+++ DATA

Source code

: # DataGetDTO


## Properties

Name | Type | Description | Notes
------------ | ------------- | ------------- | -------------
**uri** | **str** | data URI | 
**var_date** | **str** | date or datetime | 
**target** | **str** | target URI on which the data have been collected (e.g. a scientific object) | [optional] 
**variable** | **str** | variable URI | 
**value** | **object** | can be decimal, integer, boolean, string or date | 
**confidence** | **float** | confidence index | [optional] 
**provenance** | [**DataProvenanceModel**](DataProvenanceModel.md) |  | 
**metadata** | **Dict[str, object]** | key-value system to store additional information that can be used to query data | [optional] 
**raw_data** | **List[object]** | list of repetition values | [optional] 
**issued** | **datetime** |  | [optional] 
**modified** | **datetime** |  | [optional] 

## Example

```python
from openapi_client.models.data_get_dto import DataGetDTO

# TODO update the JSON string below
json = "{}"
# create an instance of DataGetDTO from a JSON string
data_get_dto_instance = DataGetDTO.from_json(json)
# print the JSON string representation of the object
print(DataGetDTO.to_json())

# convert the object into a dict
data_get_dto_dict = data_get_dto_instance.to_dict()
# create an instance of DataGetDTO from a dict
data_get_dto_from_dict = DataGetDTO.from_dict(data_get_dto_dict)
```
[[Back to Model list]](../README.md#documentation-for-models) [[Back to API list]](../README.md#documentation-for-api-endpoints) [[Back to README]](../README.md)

++++++
+++ DATA

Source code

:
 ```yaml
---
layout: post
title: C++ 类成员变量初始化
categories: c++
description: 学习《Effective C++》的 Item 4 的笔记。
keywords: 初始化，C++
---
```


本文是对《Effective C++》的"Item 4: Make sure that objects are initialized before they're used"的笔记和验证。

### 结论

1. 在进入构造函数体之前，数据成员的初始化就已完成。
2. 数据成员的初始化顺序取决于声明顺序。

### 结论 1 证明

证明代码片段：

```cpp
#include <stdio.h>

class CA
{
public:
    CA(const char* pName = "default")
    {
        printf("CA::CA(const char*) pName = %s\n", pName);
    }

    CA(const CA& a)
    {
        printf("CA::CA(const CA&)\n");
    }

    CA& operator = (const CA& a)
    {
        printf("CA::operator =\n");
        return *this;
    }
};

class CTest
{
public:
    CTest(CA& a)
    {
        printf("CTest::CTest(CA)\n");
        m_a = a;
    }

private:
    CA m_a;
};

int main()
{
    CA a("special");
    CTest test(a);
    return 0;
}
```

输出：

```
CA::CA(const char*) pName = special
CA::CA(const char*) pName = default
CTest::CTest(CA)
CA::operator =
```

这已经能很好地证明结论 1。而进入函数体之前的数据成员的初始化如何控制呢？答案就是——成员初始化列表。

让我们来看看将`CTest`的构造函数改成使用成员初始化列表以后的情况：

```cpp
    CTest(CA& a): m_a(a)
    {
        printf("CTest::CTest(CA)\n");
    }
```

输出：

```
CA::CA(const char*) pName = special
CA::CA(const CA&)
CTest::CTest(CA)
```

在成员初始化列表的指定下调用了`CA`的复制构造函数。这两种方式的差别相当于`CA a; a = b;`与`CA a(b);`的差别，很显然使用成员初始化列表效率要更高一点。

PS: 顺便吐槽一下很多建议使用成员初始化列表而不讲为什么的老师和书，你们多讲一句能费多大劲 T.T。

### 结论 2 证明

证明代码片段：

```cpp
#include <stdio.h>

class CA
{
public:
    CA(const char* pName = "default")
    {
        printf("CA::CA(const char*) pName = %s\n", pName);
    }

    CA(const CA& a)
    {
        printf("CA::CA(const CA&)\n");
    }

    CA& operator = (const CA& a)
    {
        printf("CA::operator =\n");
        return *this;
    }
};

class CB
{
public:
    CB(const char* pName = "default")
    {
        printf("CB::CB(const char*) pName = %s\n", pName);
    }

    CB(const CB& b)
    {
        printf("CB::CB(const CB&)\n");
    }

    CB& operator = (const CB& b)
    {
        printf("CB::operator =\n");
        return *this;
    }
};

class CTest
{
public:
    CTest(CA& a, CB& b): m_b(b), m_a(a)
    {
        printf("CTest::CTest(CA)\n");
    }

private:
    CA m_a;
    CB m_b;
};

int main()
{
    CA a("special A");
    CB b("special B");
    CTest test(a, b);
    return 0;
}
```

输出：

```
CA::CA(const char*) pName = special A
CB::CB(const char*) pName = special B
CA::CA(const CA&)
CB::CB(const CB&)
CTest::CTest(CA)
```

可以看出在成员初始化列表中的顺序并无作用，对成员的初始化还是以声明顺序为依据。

++++++

**TASK TO CARRY OUT:**
Write out exactly the lines above between the line with "PS: 顺便吐槽一下很多建议使用成员初始化列表而不讲为什么的老师和书，你们多讲一句能费多大劲 T.T。" and the line with "可以看出在成员初始化列表中的顺序并无作用，对成员的初始化还是以声明顺序为依据。", inclusive, and nothing beyond them.

**PROBLEM SOLUTION:**
PS: 顺便吐槽一下很多建议使用成员初始化列表而不讲为什么的老师和书，你们多讲一句能费多大劲 T.T。

### 结论 2 证明

证明代码片段：

```cpp
#include <stdio.h>

class CA
{
public:
    CA(const char* pName = "default")
    {
        printf("CA::CA(const char*) pName = %s\n", pName);
    }

    CA(const CA& a)
    {
        printf("CA::CA(const CA&)\n");
    }

    CA& operator = (const CA& a)
    {
        printf("CA::operator =\n");
        return *this;
    }
};

class CB
{
public:
    CB(const char* pName = "default")
    {
        printf("CB::CB(const char*) pName = %s\n", pName);
    }

    CB(const CB& b)
    {
        printf("CB::CB(const CB&)\n");
    }

    CB& operator = (const CB& b)
    {
        printf("CB::operator =\n");
        return *this;
    }
};

class CTest
{
public:
    CTest(CA& a, CB& b): m_b(b), m_a(a)
    {
        printf("CTest::CTest(CA)\n");
    }

private:
    CA m_a;
    CB m_b;
};

int main()
{
    CA a("special A");
    CB b("special B");
    CTest test(a, b);
    return 0;
}
```

输出：

```
CA::CA(const char*) pName = special A
CB::CB(const char*) pName = special B
CA::CA(const CA&)
CB::CB(const CB&)
CTest::CTest(CA)
```

可以看出在成员初始化列表中的顺序并无作用，对成员的初始化还是以声明顺序为依据。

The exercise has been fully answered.